Non si creda, ovviamente, che il ricorso ad un accertamento tecnico preventivo possa essere utilizzato dal committente/acquirente danneggiato quale opportunità per avanzare le proprie pretese risarcitorie quando ci sia già stata una idonea conoscenza dei vizi ma non siano stati adottati prontamente i mezzi di tutela approntati dall'ordinamento … in questi casi sovviene certamente la competenza e il giudizio del giudice investito della questione per accertare se la conoscenza dei vizi, e della loro consistenza, sia tale da consentire una loro consapevole denunzia prima dell'esperimento di una indagine peritale (v., ex multis, Cass. civ., sez. II, 9 marzo 1999, n. 1993).

Nel caso di specie, la sentenza aveva correttamente indicato il dies a quo nell'acquisizione di un grado apprezzabile di conoscenza da parte degli attori al momento degli esiti di una perizia di parte del settembre 2009 nell'ambito della quale si dava conto della descrizione delle criticità individuate nell'immobile e le possibili cause, conclusioni che peraltro confermate in sede di c.t.u. e che denotavano, quindi, una pregressa conoscenza certamente apprezzabile.

La denuncia vizi, però, veniva formalizzata solo in data 30 novembre 2010, oltre un anno dopo dalla conoscenza apprezzabile dei vizi accertati, e pertanto risultava documentalmente intempestiva.

Gli attori si sono visti, pertanto, rigettata la domanda e giocoforza precluso il l risarcimento del danno e/o il ripristino delle opere con eliminazione dei difetti da parte della parte convenuta.

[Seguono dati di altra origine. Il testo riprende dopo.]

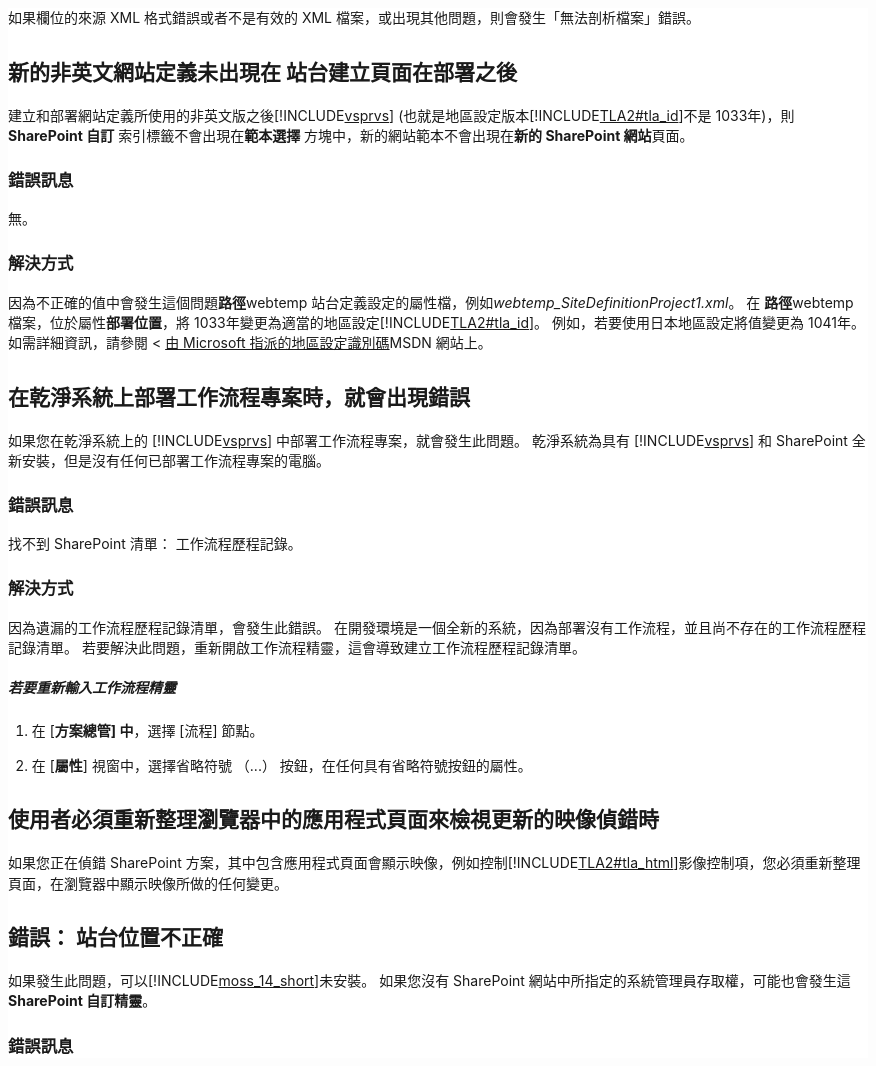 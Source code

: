  如果欄位的來源 XML 格式錯誤或者不是有效的 XML 檔案，或出現其他問題，則會發生「無法剖析檔案」錯誤。  
  
## <a name="new-non-english-site-definitions-do-not-appear-in-site-creation-page-after-deployment"></a>新的非英文網站定義未出現在 站台建立頁面在部署之後
 建立和部署網站定義所使用的非英文版之後[!INCLUDE[vsprvs](../sharepoint/includes/vsprvs-md.md)] (也就是地區設定版本[!INCLUDE[TLA2#tla_id](../sharepoint/includes/tla2sharptla-id-md.md)]不是 1033年)，則**SharePoint 自訂** 索引標籤不會出現在**範本選擇** 方塊中，新的網站範本不會出現在**新的 SharePoint 網站**頁面。  
  
### <a name="error-message"></a>錯誤訊息
 無。  
  
### <a name="resolution"></a>解決方式  
 因為不正確的值中會發生這個問題**路徑**webtemp 站台定義設定的屬性檔，例如*webtemp_SiteDefinitionProject1.xml*。 在 **路徑**webtemp 檔案，位於屬性**部署位置**，將 1033年變更為適當的地區設定[!INCLUDE[TLA2#tla_id](../sharepoint/includes/tla2sharptla-id-md.md)]。 例如，若要使用日本地區設定將值變更為 1041年。 如需詳細資訊，請參閱 <<c0> [ 由 Microsoft 指派的地區設定識別碼](http://go.microsoft.com/fwlink/?LinkID=165561)MSDN 網站上。  
  
## <a name="error-appears-when-a-workflow-project-is-deployed-on-a-clean-system"></a>在乾淨系統上部署工作流程專案時，就會出現錯誤
 如果您在乾淨系統上的 [!INCLUDE[vsprvs](../sharepoint/includes/vsprvs-md.md)] 中部署工作流程專案，就會發生此問題。 乾淨系統為具有 [!INCLUDE[vsprvs](../sharepoint/includes/vsprvs-md.md)] 和 SharePoint 全新安裝，但是沒有任何已部署工作流程專案的電腦。  
  
### <a name="error-message"></a>錯誤訊息
 找不到 SharePoint 清單： 工作流程歷程記錄。  
  
### <a name="resolution"></a>解決方式  
 因為遺漏的工作流程歷程記錄清單，會發生此錯誤。 在開發環境是一個全新的系統，因為部署沒有工作流程，並且尚不存在的工作流程歷程記錄清單。 若要解決此問題，重新開啟工作流程精靈，這會導致建立工作流程歷程記錄清單。  
  
##### <a name="to-reenter-the-workflow-wizard"></a>若要重新輸入工作流程精靈  
  
1.  在 [**方案總管] 中**，選擇 [流程] 節點。  
  
2.  在 [**屬性**] 視窗中，選擇省略符號 （...） 按鈕，在任何具有省略符號按鈕的屬性。  
  
## <a name="user-must-refresh-application-page-in-browser-while-debugging-to-view-updated-image"></a>使用者必須重新整理瀏覽器中的應用程式頁面來檢視更新的映像偵錯時
 如果您正在偵錯 SharePoint 方案，其中包含應用程式頁面會顯示映像，例如控制[!INCLUDE[TLA2#tla_html](../sharepoint/includes/tla2sharptla-html-md.md)]影像控制項，您必須重新整理頁面，在瀏覽器中顯示映像所做的任何變更。  
  
## <a name="error-the-site-location-is-not-valid"></a>錯誤： 站台位置不正確
 如果發生此問題，可以[!INCLUDE[moss_14_short](../sharepoint/includes/moss-14-short-md.md)]未安裝。 如果您沒有 SharePoint 網站中所指定的系統管理員存取權，可能也會發生這**SharePoint 自訂精靈**。  
  
### <a name="error-message"></a>錯誤訊息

Infatti, incombe sul compratore l'onere della prova in ordine alla tempestività della denuncia dei vizi del bene, mentre compete al giudice di merito l'accertamento circa tale tempestività di detta denuncia, valutazione che, ad ogni buon conto, è incensurabile in sede di legittimità.

Riferimenti

Luminoso, Codice dell'appalto privato, Milano, 2010, 630;

Panetta, Il contratto di appalto, Torino, 2016;

Rezzonico, Manuale del condominio, Rimini, 2018, 587.